Grand jury sides with self defense, Fourth Amendment
Adan Salazar
Infowars.com
February 7, 2014
In an astonishing decision, a Texas grand jury refused to indict a Central Texas man Wednesday for shooting and killing an officer who entered his home serving a warrant unannounced, an outcome the man’s attorney says he’s never witnessed in his half-century long career.
On Dec. 19 just before 6 a.m., Burleson County Sgt. Adam Sowders, 31, led a team of investigators in a no-knock marijuana raid conducted on 28-year-old Henry Goedrich Magee’s mobile home in Somerville, 90 miles northwest of Houston.
An informant had told a sheriff’s investigator he had seen 10 to 12 marijuana plants in Magee’s home, along with rifles and a pistol, which were later determined to be legally owned, and that he was a well-known dealer in the area.
Sgt. Sowders obtained a “no-knock” warrant from the county judge on the grounds that an announced entry could rattle a guard dog or would give Magee time to destroy evidence, and would ultimately be “dangerous, futile, or would inhibit the effective investigation.”
When Magee heard strange noises coming from within his home, he “thought he was being burglarized, reached for a gun and opened fire,” Magee’s attorney, Dick DeGuerin, argued in court.
Magee was charged with capital murder, at which point prosecutors had to prove, beyond a reasonable doubt, that he knew Sowders was a peace officer before he killed him.
“This was a terrible tragedy that a deputy sheriff was killed,” DeGuerin stated in an interview, “but Hank Magee believed that he and his pregnant girlfriend were being robbed.”
Burleson County District Attorney Julie Renken was tasked with proving Magee murdered Sowders in cold blood, and contended that officers did indeed make an announcement prior to entering.
The events “occurred in a matter of seconds amongst chaos,” Renken said. “I believe the evidence also shows that an announcement was made,” she argued, according to the Associated Press. “However, there is not enough evidence that Mr. Magee knew that day that Peace Officers were entering his home.”
According to the D.A.’s own admission, however, a capital murder charge was pursued with full knowledge that there was insufficient evidence to establish the case.
“If there was not enough evidence that Magee knew Sowders was a cop rather than an armed robber, why did Renken try to indict Magee for capital murder?” asks Forbes contributor Jacob Sullum. “It was the police, not Magee, who created the ‘chaos’ in which Sowders was killed.”
Additionally, says Sullum, the demonstrably futile “war on drugs” is to blame. “His death is doubly senseless: because violence is not an appropriate response to cultivation of an arbitrarily proscribed plant and because, even if we take pot prohibition as a given, there is no need to enforce it by breaking down people’s doors while they are sleeping, a tactic that inevitably results in tragedies like this one.”

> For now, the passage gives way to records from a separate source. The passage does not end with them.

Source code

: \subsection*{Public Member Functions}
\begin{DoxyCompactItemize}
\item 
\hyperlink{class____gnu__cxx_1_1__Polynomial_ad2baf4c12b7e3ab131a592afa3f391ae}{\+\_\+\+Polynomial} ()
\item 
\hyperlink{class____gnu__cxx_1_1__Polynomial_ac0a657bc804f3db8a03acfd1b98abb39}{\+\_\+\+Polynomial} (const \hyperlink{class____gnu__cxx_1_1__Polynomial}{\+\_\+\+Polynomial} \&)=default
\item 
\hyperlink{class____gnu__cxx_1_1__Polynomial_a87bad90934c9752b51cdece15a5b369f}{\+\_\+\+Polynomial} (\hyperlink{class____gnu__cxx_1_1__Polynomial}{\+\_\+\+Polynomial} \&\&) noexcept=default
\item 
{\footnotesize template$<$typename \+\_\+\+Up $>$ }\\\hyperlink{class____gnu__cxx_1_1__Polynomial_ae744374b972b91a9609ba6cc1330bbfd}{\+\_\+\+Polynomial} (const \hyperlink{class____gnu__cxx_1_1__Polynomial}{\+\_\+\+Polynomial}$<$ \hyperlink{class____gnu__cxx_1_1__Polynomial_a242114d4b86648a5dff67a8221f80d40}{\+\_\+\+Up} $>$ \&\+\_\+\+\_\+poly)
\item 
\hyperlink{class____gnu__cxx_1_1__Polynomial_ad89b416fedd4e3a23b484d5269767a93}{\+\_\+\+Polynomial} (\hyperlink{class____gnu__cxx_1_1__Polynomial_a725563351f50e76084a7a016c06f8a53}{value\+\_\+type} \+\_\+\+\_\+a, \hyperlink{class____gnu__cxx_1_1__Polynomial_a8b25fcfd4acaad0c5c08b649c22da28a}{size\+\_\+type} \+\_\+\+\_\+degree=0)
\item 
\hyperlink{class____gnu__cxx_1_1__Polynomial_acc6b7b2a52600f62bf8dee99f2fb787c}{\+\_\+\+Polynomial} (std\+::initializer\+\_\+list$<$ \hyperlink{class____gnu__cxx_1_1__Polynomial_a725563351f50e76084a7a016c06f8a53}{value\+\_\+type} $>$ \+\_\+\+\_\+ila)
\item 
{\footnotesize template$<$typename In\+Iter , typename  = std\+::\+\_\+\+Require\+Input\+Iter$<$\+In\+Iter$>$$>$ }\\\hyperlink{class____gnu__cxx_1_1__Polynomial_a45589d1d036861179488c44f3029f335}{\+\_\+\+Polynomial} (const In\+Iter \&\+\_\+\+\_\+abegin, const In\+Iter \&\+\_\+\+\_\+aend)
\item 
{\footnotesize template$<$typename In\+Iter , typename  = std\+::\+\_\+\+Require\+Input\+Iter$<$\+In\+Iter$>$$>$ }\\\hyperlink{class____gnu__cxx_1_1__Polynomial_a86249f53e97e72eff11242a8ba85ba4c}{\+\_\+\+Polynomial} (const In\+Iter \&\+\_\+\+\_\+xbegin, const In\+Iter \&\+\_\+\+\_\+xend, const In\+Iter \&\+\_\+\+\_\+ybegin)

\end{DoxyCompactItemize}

The grand jury’s decision is a win-win for everyone; after all, the Fourth Amendment reaffirms the “right of the people to be secure in their persons, houses, papers, and effects, against unreasonable searches and seizures..”
The decision also respects legislation outlined in S.B. No. 378, Texas’ version of the “castle doctrine,” which permits the use of deadly force when an “actor” believes someone has “unlawfully and with force entered, or was attempting to enter unlawfully and with force, the actor’s occupied habitation..”
As Magee’s attorney correctly summarized, “He did what a lot of people would have done. He defended himself and his girlfriend and his home.”
“Well we feel that the grand jury acted fairly and reasonably and had all of the information that it needed to make the decision that it did. That is that this was a justified shooting and, but we need to say that this is a tragedy,” DeGuerin added.
The move to pursue a capital murder charge despite lack of evidence illustrates how far police attorneys will go to defend their own, while at the same time unwittingly attempting to undermine their own rights.
Unable to get the murder rap to stick, the district attorney says felony drug and weapon charges against Magee will be “fully prosecuted.” He remains in jail with bond set at $50,000.